Characters and their inward lives were vital for Heartfelt journalists. They gave perusers admittance to the characters' deepest contemplations and wants, underscoring the particulars that made them tick. This hyper-center around emotional considerations and encounters opened the entryways for an expanded impression of the otherworldly — and, once in a while, the heavenly.
Heathcliff in Wuthering Heights is a classic example of Romantic individualism. He is an illustration of a Byronic legend — a figure in Heartfelt writing who is hopeless yet friendly, surly yet pleased and rebellious. Heathcliff is so energetically infatuated with Cathy that even after her passing, he can imagine of being with her:
You are aware that I was irrational after she passed away; and forever, from dawn to dawn, pleading with her to return her spirit to me! I have areas of strength for an in phantoms: I have a conviction that they would be able, and do, exist among us! A snowstorm arrived on the day she was buried. I went to the churchyard at night. It blew grim as winter — all round was singular. I didn't worry about her fool of a husband sneaking up the glen at such a late hour; also, no other person had business to bring them there. Being separated from everyone else, and cognizant two yards of free earth was the sole obstruction between us, I told myself — "I'll have her in my arms once more!"
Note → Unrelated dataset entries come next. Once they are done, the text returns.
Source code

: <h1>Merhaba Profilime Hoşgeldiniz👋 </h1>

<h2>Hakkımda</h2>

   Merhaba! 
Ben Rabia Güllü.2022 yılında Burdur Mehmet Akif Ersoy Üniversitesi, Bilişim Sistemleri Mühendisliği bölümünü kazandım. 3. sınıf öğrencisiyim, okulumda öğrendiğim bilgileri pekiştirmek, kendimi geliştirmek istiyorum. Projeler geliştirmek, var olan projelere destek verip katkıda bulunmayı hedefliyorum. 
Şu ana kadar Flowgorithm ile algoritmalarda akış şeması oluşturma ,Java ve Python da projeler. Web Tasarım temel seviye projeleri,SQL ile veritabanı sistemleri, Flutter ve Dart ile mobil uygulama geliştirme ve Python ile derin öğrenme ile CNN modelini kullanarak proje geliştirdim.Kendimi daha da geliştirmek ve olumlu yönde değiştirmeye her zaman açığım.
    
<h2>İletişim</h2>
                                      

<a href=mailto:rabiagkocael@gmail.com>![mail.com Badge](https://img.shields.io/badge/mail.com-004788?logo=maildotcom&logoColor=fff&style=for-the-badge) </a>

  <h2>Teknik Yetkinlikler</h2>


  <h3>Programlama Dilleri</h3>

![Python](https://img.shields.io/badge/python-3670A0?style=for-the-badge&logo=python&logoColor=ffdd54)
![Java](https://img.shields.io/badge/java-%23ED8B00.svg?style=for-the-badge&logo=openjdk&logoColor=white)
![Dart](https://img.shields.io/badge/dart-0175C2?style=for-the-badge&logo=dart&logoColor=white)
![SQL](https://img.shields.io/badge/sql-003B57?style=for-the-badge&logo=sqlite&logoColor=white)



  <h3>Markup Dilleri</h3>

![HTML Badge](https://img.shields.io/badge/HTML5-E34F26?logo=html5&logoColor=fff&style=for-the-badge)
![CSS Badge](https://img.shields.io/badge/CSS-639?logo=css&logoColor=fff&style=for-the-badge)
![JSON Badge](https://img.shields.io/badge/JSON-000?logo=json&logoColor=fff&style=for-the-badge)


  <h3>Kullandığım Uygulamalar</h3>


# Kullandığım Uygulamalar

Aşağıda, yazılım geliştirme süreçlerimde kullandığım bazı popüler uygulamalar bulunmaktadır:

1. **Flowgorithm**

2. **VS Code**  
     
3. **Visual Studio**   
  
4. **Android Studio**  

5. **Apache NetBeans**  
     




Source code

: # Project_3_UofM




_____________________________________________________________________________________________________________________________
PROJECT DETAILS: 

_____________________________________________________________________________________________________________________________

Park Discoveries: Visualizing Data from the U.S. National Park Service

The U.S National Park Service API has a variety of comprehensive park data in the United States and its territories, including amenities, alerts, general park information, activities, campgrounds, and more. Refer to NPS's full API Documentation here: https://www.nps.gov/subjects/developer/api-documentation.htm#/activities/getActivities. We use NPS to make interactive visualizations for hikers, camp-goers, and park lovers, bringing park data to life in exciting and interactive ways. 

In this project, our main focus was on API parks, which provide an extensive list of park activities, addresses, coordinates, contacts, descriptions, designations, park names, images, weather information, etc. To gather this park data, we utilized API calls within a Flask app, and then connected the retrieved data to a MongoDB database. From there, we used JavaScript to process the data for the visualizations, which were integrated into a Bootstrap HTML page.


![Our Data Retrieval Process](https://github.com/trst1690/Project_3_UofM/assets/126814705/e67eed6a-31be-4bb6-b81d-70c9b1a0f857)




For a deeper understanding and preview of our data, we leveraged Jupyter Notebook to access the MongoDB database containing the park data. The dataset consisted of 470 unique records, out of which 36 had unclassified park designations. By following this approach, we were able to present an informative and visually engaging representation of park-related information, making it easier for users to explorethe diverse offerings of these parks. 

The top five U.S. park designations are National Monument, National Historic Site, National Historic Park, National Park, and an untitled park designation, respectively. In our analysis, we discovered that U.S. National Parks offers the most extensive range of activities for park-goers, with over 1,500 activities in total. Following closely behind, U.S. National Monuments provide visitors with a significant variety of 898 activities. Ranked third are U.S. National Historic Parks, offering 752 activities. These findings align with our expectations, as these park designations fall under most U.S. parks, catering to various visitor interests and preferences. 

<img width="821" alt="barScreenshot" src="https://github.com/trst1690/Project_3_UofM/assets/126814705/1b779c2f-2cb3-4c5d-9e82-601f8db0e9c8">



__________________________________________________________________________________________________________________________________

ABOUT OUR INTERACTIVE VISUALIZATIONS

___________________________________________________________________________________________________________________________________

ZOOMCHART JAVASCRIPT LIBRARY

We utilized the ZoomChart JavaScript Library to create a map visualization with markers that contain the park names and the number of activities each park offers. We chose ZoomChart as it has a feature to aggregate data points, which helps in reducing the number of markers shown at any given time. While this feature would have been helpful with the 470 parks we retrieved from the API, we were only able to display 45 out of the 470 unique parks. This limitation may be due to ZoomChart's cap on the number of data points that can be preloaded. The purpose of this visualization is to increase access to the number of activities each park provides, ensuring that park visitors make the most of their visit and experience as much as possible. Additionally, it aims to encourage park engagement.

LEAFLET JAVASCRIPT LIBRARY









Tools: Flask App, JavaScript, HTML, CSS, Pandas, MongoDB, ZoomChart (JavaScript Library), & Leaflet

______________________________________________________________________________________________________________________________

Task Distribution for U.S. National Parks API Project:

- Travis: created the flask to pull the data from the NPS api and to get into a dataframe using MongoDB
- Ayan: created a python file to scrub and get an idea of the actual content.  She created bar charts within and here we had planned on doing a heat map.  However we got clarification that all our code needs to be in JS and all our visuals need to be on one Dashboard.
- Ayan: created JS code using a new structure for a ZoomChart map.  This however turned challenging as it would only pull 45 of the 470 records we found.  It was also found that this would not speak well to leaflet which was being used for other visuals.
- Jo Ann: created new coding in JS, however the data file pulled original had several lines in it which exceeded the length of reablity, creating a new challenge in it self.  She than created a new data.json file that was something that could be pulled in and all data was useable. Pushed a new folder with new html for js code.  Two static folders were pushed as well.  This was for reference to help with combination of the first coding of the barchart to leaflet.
A significant portion of Wuthering Heights is devoted to Heathcliff's development from a solitary youth to a besotted young man to a bitter, heartbroken individual as a result of his loss.
Isolation Isolation and the melancholy that comes with it were important parts of the experiences of romantic characters and, frequently, their authors. This dejection and alienation from the remainder of humankind gives the person a method for communicating the uniqueness of their encounters and contemplations.
John Clare, frequently called the quintessential heartfelt writer, expounded on the magnificence of segregation and nature on the ranch where he consumed his time on earth in the sonnet "I'm!":
I am, but no one cares or knows what I am;
I am abandoned by my friends like a lost memory:
Clare describes himself as a long-forgotten entity that only receives respect from himself—I am the self-consumer of my woes—they rise and disappear in oblivious host, like shadows in love's frenzied stifled throes As a result, it almost seems as though he doesn't even exist—his feelings vanish to nothing because no one is around to feel them.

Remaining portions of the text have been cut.